(Data begins)
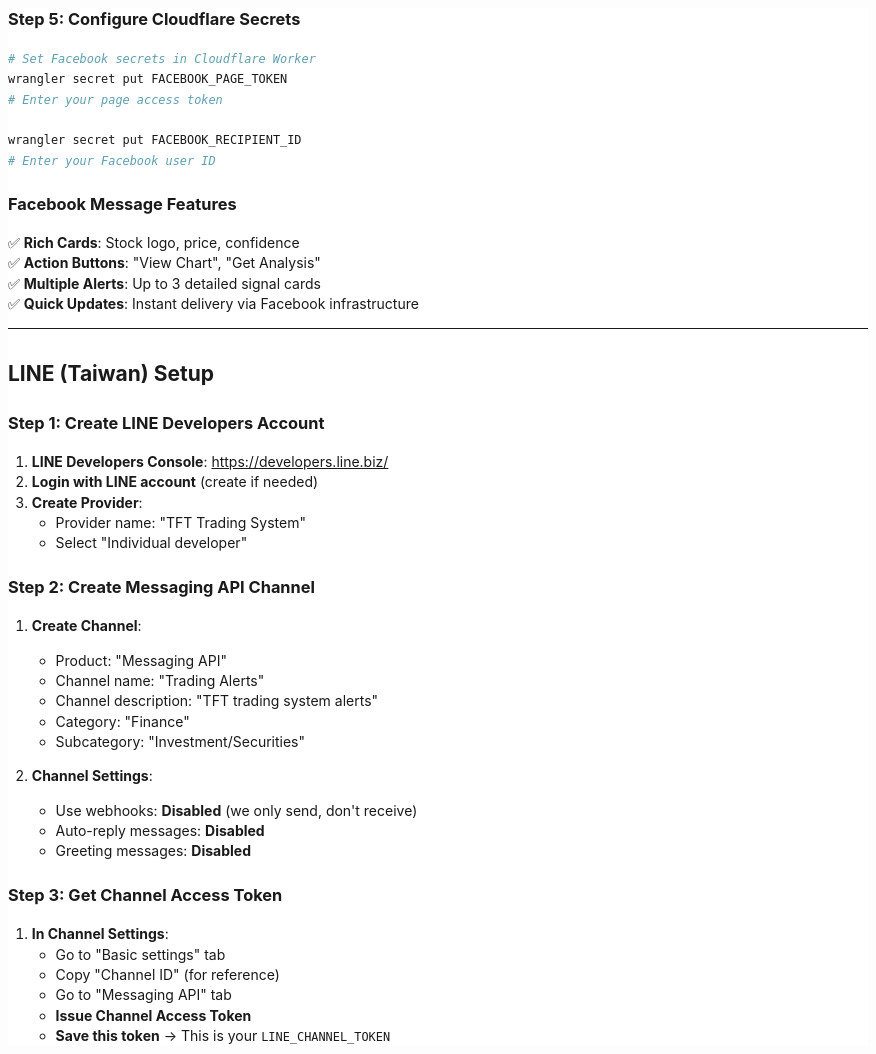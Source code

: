 ### Step 5: Configure Cloudflare Secrets

```bash
# Set Facebook secrets in Cloudflare Worker
wrangler secret put FACEBOOK_PAGE_TOKEN
# Enter your page access token

wrangler secret put FACEBOOK_RECIPIENT_ID  
# Enter your Facebook user ID
```

### Facebook Message Features

✅ **Rich Cards**: Stock logo, price, confidence  
✅ **Action Buttons**: "View Chart", "Get Analysis"  
✅ **Multiple Alerts**: Up to 3 detailed signal cards  
✅ **Quick Updates**: Instant delivery via Facebook infrastructure

---

## LINE (Taiwan) Setup

### Step 1: Create LINE Developers Account

1. **LINE Developers Console**: https://developers.line.biz/
2. **Login with LINE account** (create if needed)
3. **Create Provider**:
   - Provider name: "TFT Trading System"
   - Select "Individual developer"

### Step 2: Create Messaging API Channel

1. **Create Channel**:
   - Product: "Messaging API"
   - Channel name: "Trading Alerts"
   - Channel description: "TFT trading system alerts"
   - Category: "Finance"
   - Subcategory: "Investment/Securities"

2. **Channel Settings**:
   - Use webhooks: **Disabled** (we only send, don't receive)
   - Auto-reply messages: **Disabled**
   - Greeting messages: **Disabled**

### Step 3: Get Channel Access Token

1. **In Channel Settings**:
   - Go to "Basic settings" tab
   - Copy "Channel ID" (for reference)
   - Go to "Messaging API" tab
   - **Issue Channel Access Token**
   - **Save this token** → This is your `LINE_CHANNEL_TOKEN`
(Data ends)
■ Instructions to follow
Output the lines above between the one holding "### Facebook Message Features" and the one holding "### Step 2: Create Messaging API Channel", inclusive, with nothing before or after them.

■ Task result
### Facebook Message Features

✅ **Rich Cards**: Stock logo, price, confidence  
✅ **Action Buttons**: "View Chart", "Get Analysis"  
✅ **Multiple Alerts**: Up to 3 detailed signal cards  
✅ **Quick Updates**: Instant delivery via Facebook infrastructure

---

## LINE (Taiwan) Setup

### Step 1: Create LINE Developers Account

1. **LINE Developers Console**: https://developers.line.biz/
2. **Login with LINE account** (create if needed)
3. **Create Provider**:
   - Provider name: "TFT Trading System"
   - Select "Individual developer"

### Step 2: Create Messaging API Channel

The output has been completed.